(What you will do):
Examine each line of the listing below. Copy those in which the string "various" appears.

-- Records for the exercise follows --

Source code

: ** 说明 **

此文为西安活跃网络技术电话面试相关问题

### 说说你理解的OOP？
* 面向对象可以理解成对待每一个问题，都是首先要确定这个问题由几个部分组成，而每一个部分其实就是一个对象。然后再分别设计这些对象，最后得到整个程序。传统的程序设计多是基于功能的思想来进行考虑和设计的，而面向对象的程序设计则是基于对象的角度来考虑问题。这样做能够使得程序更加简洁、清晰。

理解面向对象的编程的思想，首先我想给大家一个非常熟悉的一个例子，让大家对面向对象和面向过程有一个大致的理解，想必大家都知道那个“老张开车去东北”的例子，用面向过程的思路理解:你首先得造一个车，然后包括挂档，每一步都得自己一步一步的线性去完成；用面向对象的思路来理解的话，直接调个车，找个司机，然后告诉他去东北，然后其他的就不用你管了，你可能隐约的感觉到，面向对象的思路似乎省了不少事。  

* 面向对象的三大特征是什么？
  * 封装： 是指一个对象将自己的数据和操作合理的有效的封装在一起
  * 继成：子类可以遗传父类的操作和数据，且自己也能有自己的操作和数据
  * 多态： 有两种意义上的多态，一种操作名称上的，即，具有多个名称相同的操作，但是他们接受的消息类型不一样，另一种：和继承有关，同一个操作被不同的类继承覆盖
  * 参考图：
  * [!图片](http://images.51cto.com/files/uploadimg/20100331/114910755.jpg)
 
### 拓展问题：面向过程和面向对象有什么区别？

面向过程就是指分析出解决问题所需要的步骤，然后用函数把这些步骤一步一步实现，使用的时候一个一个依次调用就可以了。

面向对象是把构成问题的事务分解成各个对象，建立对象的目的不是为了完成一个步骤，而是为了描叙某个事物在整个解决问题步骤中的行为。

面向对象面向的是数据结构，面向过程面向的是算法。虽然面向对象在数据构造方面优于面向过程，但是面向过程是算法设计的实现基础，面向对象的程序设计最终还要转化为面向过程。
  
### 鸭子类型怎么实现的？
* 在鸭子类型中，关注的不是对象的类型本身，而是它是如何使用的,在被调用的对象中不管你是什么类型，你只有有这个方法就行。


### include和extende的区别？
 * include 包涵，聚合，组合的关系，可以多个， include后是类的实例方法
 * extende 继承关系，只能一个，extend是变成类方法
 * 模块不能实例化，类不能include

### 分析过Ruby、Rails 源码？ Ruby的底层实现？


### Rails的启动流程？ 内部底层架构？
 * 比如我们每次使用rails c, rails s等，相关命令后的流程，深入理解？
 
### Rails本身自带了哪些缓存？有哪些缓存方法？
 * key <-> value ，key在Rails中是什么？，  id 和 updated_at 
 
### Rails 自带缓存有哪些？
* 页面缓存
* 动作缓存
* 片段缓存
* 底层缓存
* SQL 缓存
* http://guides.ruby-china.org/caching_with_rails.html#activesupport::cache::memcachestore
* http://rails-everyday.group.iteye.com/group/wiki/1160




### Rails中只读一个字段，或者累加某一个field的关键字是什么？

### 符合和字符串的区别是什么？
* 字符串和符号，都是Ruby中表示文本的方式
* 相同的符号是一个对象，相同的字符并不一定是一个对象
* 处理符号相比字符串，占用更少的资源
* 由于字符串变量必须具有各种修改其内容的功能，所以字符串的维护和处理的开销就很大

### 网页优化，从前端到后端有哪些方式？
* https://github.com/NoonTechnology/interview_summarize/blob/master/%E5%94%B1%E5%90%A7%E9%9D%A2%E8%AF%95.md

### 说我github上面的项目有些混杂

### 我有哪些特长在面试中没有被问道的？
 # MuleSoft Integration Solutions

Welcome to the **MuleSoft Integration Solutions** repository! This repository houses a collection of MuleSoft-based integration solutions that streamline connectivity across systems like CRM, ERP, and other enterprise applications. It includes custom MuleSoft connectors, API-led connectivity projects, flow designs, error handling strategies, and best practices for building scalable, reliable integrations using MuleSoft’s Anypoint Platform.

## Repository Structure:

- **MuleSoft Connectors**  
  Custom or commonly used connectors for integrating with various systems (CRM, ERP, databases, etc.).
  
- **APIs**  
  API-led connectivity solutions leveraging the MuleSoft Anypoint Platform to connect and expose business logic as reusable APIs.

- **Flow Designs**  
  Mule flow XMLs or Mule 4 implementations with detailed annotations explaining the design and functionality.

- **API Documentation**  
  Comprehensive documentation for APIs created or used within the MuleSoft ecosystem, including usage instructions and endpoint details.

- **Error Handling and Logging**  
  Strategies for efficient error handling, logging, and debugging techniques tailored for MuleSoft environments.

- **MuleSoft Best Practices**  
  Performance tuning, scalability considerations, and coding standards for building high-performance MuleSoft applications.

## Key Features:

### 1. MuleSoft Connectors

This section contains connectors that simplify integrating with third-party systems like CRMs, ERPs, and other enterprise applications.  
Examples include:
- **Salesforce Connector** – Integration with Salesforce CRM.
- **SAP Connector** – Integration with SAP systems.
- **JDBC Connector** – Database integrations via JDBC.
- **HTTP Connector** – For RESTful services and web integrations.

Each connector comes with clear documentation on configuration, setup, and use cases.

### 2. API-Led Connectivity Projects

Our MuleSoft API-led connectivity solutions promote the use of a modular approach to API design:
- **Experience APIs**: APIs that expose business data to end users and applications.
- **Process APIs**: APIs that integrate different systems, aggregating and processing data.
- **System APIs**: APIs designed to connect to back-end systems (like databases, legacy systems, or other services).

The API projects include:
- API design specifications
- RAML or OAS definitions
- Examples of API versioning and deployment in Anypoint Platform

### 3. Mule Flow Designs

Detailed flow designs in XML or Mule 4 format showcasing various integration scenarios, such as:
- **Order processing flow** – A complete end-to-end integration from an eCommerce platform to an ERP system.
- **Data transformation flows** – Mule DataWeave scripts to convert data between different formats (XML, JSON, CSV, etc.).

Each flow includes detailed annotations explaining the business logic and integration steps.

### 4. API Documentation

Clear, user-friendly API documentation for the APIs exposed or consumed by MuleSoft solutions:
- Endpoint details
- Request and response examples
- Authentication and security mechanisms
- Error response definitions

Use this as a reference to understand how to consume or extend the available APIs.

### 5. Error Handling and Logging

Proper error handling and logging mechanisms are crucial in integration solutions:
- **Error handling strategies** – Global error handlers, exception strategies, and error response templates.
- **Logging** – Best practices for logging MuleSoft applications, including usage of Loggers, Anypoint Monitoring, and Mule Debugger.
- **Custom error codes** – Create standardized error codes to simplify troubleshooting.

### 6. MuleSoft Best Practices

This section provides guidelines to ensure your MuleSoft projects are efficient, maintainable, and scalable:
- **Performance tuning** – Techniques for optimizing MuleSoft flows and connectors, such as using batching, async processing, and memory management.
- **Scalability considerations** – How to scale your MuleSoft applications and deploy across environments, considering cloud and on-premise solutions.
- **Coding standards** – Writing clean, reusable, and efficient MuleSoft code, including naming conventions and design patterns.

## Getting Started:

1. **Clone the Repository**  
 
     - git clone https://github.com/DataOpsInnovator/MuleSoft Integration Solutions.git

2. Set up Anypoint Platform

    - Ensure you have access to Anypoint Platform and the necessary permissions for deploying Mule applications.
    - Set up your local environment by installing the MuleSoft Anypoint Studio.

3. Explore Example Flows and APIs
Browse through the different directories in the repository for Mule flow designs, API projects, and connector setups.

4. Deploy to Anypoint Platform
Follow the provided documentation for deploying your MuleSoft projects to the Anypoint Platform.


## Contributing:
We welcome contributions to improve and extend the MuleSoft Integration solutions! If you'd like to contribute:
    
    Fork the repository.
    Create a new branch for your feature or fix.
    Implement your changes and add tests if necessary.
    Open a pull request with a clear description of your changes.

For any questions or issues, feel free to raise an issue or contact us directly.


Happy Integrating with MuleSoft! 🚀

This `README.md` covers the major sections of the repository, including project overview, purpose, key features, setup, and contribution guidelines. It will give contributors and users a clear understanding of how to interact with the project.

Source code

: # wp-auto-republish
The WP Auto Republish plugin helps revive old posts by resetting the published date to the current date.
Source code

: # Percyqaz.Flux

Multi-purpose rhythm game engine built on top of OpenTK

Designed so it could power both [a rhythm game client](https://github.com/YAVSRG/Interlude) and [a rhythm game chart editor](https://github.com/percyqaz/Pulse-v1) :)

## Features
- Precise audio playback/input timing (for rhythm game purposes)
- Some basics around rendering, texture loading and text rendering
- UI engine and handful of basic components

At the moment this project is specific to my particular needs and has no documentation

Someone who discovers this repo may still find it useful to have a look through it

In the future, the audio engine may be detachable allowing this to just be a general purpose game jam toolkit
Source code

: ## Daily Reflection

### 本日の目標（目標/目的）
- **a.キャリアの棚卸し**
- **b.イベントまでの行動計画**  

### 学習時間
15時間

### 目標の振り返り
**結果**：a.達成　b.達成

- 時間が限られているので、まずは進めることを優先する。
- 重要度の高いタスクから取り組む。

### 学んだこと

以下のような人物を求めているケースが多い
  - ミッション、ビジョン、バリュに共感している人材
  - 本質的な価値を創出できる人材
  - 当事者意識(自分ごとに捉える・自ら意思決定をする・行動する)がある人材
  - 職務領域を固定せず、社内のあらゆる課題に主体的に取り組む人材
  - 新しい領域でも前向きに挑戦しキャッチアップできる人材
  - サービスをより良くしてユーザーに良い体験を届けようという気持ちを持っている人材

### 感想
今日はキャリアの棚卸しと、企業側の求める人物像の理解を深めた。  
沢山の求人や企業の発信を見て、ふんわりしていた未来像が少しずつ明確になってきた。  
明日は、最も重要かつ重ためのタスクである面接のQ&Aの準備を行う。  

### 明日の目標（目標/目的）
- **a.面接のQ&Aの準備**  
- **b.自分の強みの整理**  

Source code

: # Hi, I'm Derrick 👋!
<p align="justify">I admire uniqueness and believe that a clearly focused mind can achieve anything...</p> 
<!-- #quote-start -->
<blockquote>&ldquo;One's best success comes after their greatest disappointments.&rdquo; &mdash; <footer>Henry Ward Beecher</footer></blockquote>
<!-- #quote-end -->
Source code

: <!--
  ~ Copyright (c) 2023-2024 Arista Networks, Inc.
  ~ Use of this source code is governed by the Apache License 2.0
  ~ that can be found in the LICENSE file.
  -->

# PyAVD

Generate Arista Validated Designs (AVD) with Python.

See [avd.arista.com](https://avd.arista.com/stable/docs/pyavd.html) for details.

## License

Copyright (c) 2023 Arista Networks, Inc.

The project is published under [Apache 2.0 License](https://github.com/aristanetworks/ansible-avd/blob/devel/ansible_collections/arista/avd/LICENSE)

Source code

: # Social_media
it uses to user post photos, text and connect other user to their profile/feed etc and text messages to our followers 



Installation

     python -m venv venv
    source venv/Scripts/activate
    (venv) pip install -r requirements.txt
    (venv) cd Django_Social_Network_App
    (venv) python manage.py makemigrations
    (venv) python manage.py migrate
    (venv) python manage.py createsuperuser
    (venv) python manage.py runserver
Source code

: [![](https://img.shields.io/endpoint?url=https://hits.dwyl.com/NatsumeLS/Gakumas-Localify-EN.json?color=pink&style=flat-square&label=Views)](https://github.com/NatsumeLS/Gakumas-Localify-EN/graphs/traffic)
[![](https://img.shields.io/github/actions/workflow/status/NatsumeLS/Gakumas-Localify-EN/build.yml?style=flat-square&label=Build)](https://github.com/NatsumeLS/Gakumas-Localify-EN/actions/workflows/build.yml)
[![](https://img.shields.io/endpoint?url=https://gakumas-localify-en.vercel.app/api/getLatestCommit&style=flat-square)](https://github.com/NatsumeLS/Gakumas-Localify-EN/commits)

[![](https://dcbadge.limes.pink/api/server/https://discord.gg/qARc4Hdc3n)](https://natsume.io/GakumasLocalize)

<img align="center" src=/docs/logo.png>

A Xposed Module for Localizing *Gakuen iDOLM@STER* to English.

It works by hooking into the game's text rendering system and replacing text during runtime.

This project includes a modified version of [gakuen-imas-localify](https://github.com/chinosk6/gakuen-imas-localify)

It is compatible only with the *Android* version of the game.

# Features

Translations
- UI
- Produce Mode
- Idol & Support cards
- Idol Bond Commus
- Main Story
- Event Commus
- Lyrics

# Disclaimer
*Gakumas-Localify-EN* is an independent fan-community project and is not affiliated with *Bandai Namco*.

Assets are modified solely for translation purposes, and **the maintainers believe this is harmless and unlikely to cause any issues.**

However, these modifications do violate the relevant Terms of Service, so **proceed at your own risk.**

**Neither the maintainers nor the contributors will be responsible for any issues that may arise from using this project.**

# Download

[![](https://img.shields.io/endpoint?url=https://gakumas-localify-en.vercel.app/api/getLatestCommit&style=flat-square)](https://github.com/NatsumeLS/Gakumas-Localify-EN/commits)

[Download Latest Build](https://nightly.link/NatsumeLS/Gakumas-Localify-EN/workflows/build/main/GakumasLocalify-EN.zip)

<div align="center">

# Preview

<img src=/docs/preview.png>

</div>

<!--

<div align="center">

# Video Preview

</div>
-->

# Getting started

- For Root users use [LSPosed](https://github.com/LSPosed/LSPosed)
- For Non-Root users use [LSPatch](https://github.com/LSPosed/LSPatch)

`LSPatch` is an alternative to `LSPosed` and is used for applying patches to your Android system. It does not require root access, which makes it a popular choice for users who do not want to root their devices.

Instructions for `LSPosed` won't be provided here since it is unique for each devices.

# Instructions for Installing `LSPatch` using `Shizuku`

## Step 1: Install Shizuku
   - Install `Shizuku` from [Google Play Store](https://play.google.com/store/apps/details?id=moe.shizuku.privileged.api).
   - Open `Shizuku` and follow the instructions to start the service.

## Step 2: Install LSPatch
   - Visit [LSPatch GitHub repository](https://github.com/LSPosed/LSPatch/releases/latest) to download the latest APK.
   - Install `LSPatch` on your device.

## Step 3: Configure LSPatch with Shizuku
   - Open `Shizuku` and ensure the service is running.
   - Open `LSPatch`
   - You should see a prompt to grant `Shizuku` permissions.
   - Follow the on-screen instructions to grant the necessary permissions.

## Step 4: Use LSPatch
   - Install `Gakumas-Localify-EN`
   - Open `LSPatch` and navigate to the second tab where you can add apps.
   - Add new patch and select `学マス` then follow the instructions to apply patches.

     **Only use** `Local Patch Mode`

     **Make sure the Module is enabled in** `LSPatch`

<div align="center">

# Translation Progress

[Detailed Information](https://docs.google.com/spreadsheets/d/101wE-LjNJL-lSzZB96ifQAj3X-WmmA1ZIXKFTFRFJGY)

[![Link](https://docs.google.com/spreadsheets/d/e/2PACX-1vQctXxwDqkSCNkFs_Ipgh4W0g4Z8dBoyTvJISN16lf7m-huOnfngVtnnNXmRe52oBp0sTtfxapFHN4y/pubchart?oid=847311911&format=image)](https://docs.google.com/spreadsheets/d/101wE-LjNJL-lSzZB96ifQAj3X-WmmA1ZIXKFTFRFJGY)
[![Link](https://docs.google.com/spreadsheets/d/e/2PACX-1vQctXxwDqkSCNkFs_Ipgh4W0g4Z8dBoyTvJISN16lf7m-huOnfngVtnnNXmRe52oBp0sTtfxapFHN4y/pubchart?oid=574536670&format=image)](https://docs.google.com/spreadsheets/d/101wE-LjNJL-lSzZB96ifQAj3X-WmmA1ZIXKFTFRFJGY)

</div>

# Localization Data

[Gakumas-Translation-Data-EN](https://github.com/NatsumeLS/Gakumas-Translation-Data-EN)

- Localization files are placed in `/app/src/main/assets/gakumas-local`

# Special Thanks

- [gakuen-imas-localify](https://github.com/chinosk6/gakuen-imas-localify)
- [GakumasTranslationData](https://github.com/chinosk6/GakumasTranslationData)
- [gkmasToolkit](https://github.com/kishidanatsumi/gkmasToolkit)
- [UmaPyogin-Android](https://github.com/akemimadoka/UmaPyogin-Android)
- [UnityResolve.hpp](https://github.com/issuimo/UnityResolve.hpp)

-- Records for the exercise concluded --

(Answer area):
  Custom or commonly used connectors for integrating with various systems (CRM, ERP, databases, etc.).
Detailed flow designs in XML or Mule 4 format showcasing various integration scenarios, such as:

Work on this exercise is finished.